Current State of Game Creation on Juce

My company is currently looking for a cross platform development systems to port its popular iPhone game to and we are very interested in Juce. However, we do have some hesitation as we don’t see any games having been created for it. A few questions we have:

  1. Are there any major roadblocks we should be aware of when trying to make an OpenGL based game using Juce

  2. We noticed many of the examples seem to run around 30fps with Juce. Is this easy to fix (60 fps)

  3. Are there any plans to make Juce friendlier to game programmers with perhaps some examples and a main render loop?

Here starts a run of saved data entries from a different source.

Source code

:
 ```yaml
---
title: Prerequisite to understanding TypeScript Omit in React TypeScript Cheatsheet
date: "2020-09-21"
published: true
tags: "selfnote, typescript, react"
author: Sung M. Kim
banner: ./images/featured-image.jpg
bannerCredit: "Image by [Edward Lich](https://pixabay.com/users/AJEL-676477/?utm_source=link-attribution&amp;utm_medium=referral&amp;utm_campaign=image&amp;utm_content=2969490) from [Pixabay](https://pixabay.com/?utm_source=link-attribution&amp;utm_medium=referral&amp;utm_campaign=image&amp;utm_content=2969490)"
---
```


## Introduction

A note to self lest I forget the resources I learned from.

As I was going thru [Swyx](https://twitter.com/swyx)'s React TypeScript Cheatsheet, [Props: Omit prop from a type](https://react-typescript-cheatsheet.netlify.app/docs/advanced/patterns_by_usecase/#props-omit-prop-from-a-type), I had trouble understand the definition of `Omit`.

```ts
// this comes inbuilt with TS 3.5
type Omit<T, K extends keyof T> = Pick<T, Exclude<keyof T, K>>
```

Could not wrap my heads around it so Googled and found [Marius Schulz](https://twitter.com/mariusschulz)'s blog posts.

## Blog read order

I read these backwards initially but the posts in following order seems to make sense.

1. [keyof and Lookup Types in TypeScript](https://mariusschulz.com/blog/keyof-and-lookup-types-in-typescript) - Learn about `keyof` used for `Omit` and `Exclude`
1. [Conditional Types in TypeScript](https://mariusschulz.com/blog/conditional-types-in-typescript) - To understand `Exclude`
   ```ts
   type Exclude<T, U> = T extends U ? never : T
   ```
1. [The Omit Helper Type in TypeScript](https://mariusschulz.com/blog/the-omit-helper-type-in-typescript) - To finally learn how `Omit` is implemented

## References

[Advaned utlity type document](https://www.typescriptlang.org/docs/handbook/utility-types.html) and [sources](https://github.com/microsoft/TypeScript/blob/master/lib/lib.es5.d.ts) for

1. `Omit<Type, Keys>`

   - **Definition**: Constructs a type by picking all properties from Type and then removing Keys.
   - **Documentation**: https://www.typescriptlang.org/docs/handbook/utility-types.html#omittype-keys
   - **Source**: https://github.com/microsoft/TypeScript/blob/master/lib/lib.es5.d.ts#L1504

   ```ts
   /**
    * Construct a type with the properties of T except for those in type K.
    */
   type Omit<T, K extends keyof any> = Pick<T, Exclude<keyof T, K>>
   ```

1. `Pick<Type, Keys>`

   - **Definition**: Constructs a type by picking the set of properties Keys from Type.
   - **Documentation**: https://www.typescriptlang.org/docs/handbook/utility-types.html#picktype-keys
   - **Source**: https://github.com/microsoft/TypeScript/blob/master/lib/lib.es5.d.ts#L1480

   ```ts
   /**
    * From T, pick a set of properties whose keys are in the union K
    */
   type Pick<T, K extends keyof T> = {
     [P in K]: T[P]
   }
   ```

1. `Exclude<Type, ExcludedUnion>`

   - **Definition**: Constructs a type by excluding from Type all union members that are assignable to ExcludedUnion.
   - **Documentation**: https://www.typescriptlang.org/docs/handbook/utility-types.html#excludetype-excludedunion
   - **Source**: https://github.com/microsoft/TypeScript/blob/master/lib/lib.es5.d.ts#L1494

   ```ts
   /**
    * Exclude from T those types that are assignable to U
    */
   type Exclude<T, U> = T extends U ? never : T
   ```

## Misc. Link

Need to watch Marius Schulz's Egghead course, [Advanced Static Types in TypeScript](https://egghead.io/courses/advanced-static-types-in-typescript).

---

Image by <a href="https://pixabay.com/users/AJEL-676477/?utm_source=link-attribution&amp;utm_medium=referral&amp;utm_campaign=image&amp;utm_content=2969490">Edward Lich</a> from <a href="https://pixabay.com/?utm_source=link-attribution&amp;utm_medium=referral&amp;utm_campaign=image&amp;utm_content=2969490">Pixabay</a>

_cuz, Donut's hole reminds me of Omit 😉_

  4. Has anyone successfully made an iPhone/Android OpenGL based game using Juce?

Thanks,
David

Hi David…

I am a relatively new Juce user myself and the company I’m working for presently has a big 3D engine project to complete and if we can do it cross-platform all the better. I have been working to extend Juce to support 3D better and have made some initial notes in this post http://www.rawmaterialsoftware.com/viewtopic.php?f=2&t=9541. Indeed it doesn’t appear anyone has tried to do any 3D apps (OpenGL ES 2.x at least) since the framework didn’t have matrix uniform support extension points enabled until last week or so. This is now the case though and I have not found any problems thus far except that there are some timing irregularities with the Android side of things. IE the Timer callbacks are not happening correctly on Android and I have yet to get a chance to debug. I’d say this should be a bug that can be squashed relatively soon though, however Jules’ and co will have to comment on this. There should be no problems hitting 60 FPS especially if you are fully managing the rendering and not using a Juce graphics context to draw. IE all GL code and you’re fine. The default OpenGL demo uses the graphics context to draw a dynamic texture on the cube and for the background path component and the locking between the message thread and usage of the graphics context in this manner gives FPS irregularities.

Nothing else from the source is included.